Saved data entries
□ □ □ □ □
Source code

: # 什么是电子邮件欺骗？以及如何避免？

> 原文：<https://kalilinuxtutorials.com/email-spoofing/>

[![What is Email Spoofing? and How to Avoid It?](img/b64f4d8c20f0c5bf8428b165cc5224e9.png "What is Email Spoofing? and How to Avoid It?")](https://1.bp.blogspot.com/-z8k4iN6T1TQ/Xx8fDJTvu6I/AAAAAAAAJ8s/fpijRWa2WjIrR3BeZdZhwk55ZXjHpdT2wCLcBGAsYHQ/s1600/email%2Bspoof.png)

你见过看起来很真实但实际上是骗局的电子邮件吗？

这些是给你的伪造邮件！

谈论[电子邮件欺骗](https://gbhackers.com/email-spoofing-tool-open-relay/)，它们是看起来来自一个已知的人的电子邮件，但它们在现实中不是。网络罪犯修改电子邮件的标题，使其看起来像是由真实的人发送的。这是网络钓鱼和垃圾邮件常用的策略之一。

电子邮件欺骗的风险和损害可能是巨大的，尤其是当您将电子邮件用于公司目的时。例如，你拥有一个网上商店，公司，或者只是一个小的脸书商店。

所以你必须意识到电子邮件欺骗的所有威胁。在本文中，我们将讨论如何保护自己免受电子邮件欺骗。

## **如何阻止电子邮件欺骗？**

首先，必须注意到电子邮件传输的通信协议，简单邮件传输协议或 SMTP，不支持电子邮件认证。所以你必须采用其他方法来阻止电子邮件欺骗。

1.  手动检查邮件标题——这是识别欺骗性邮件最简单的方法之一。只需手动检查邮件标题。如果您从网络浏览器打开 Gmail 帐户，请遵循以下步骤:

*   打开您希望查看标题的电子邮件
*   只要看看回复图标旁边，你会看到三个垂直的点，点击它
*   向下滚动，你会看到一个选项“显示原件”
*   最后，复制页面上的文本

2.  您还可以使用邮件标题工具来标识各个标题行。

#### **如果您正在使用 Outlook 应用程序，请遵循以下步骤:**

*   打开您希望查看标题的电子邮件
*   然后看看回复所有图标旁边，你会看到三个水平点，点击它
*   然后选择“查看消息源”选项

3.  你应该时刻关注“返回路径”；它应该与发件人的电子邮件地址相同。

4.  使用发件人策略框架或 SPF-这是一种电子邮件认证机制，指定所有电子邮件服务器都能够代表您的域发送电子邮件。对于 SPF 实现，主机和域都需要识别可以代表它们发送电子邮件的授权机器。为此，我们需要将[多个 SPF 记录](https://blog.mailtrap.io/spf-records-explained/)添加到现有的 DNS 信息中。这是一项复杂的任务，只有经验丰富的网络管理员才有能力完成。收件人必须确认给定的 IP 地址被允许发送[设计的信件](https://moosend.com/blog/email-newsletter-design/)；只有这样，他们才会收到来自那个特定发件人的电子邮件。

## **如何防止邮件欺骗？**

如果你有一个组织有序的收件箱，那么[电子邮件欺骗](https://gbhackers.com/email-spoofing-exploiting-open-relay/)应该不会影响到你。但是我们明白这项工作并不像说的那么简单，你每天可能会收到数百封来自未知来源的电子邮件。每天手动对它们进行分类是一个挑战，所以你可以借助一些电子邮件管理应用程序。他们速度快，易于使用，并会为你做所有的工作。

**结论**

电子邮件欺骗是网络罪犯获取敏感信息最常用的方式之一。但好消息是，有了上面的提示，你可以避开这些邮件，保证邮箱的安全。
□ □ □ □ □
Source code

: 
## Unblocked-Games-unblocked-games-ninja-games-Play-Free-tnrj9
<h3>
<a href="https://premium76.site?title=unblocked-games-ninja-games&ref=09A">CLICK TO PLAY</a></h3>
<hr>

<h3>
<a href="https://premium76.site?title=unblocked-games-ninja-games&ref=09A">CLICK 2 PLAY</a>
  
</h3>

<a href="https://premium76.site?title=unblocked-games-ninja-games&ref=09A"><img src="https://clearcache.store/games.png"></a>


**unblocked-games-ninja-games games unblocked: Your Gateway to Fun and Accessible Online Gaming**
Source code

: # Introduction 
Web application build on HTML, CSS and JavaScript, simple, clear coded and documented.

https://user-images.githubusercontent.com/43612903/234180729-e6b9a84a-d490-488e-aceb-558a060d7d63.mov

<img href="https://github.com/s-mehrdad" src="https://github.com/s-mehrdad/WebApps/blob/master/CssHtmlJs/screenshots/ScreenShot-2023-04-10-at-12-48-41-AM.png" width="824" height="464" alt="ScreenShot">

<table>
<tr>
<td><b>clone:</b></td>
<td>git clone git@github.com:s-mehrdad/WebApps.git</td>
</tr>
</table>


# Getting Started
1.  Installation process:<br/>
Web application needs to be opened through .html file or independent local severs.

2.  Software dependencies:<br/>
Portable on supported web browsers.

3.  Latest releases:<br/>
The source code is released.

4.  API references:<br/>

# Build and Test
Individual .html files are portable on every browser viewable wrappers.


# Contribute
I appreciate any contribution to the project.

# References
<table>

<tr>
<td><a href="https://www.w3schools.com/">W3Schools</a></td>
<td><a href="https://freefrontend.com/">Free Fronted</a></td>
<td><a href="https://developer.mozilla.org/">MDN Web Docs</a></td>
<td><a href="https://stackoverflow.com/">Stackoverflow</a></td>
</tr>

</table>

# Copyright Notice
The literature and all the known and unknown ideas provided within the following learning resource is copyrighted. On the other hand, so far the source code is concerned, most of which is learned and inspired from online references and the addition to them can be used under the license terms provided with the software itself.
□ □ □ □ □
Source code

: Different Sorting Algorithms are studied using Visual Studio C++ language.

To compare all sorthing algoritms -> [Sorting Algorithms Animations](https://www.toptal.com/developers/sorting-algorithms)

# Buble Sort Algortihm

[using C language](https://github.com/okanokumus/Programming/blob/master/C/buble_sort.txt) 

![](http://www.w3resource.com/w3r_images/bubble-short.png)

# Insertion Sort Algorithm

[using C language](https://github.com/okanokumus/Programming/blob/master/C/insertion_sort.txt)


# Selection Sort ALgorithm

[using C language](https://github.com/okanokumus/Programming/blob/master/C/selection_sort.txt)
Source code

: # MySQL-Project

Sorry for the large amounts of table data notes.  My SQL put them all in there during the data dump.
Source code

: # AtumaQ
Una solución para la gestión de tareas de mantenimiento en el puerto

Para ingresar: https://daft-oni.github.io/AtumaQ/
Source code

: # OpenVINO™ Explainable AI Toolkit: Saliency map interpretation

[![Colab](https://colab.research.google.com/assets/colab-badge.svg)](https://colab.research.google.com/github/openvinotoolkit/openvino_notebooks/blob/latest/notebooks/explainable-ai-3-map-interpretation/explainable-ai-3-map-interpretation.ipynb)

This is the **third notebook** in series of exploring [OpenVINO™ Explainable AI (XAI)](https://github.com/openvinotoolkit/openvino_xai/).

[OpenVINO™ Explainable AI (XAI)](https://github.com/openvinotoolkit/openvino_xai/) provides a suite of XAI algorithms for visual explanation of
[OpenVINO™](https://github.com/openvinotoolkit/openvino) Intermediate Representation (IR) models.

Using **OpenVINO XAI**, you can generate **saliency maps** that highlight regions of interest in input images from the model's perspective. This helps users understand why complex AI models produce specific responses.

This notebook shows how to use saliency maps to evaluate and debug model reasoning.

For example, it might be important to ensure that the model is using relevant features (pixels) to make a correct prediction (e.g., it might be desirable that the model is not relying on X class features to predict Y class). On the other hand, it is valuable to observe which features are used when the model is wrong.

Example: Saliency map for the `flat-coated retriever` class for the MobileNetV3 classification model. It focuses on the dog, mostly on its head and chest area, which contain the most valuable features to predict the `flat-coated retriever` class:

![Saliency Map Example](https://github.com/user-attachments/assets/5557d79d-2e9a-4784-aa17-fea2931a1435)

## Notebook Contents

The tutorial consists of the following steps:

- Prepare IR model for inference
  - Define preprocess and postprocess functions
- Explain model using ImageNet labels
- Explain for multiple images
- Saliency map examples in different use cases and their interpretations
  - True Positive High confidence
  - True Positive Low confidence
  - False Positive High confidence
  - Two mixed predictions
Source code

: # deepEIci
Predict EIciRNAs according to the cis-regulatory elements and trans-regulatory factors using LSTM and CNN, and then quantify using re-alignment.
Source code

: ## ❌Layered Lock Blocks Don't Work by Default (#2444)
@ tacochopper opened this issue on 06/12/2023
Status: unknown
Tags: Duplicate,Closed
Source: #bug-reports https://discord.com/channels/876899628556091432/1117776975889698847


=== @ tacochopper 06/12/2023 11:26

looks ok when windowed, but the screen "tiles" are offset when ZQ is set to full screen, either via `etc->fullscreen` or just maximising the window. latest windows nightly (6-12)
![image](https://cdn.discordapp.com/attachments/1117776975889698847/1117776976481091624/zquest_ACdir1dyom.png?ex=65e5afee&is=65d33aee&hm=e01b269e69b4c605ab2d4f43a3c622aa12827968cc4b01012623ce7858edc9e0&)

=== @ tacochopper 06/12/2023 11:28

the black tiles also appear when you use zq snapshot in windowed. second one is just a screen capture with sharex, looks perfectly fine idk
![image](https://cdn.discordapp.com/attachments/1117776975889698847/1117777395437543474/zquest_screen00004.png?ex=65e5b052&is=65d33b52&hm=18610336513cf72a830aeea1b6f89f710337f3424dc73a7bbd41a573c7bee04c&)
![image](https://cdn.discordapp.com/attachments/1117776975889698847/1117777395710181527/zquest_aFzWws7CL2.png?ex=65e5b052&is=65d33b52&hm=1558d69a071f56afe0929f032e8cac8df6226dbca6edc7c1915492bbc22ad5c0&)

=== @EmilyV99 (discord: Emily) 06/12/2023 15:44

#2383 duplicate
□ □ □ □ □
- [Brief]: The word is "请遵循以下步骤". Copy every line above where it appears.

- [Written solution]:
1.  手动检查邮件标题——这是识别欺骗性邮件最简单的方法之一。只需手动检查邮件标题。如果您从网络浏览器打开 Gmail 帐户，请遵循以下步骤:
#### **如果您正在使用 Outlook 应用程序，请遵循以下步骤:**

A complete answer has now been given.